Rule 23(a) states that the prerequisites for a class action are that “one or more members of a class may sue or be sued as representative parties on behalf of all only if (1) the class is so numerous that joinder of all members is impracticable, (2) there are questions of law or fact common to the class, (3) the claims or defenses of the representative parties are typical of the claims or defenses of the class, and (4) the representative parties will fairly and adequately protect the interests of the class.”

Tabit also found that Rule 23(b)(3) was met to maintain the action as a class action.

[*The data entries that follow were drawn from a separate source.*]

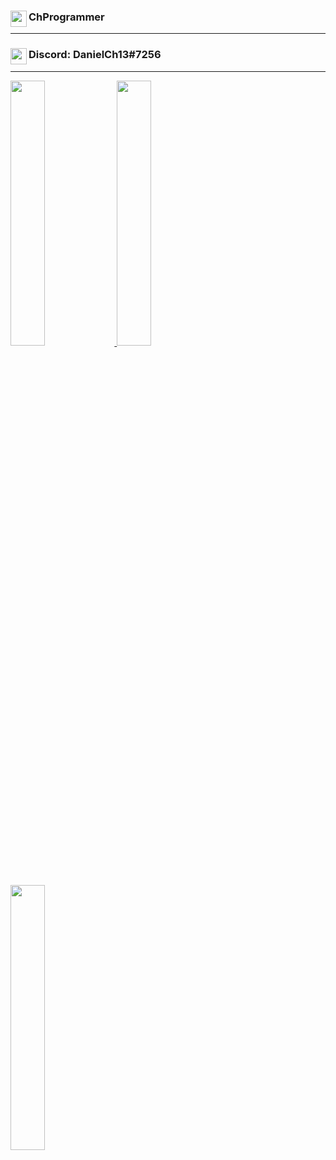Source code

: ### <img align="left" width="26px" src="https://www.flaticon.com/svg/static/icons/svg/1488/1488581.svg" />ChProgrammer

---

### <img align="left" width="26px" src="https://www.net-aware.org.uk/siteassets/images-and-icons/application-icons/app-icons-discord.png?w=585&scale=down" />Discord: DanielCh13#7256

---
<a href="https://github.com/ChProgrammer">
    <img width="33%" src="https://github-readme-stats.vercel.app/api?username=ChProgrammer&count_private=true&show_icons=true&theme=dark" />
</a>
<a href="https://github.com/ChProgrammer">
    <img width="33%" src="https://github-readme-stats.vercel.app/api/wakatime?username=ChProgrammer&theme=dark" />
</a>
<a href="https://github.com/ChProgrammer">
    <img width="33%" src="https://github-readme-stats.vercel.app/api/top-langs/?username=ChProgrammer&layout=compact&theme=dark" />
</a>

The circuit court “found that the questions of law or fact common to the members of the class  predominated over any questions affecting only individual members, such that a class action was superior to other available methods for the fair and efficient adjudication of the controversy,” the memorandum decision states.

Tabit defined the putative class as “U-Haul customers for whom U-Haul has a contract reflecting their rental of a truck between March 1, 2008, and the filing of the motion for class certification who rented a truck from U-Haul and declined to make a donation to the ‘Conservation Fund’ (and had not made such a donation in connection with any other prior contract) and were charged and paid the environmental fee. Excluding from the class any officers and agents of U-Haul or subsidiary of the defendant, any attorney for such defendant, any attorney for any plaintiff, and any judicial officer who presides over this matter.”

Tabit appointed and approved Ferrell, Stigall and Evans as putative class representatives and certified the case as a class action. U-Haul asked the Supreme Court to prohibit the enforcement of the circuit court’s class certification order.

In the memorandum decision, the justices say Tabit was correct to certify the case as a class action, noting that there was no abuse of discretion regarding her commonality and predominance rulings.

“We agree that our precedent requires a class certification order to contain a thorough and detailed analysis of the Rule 23 requirements for certification and the factual basis for the court’s legal conclusions,” the decision states. “Our review of the certification order in its entirety … leads us to conclude that the circuit court met those requirements.”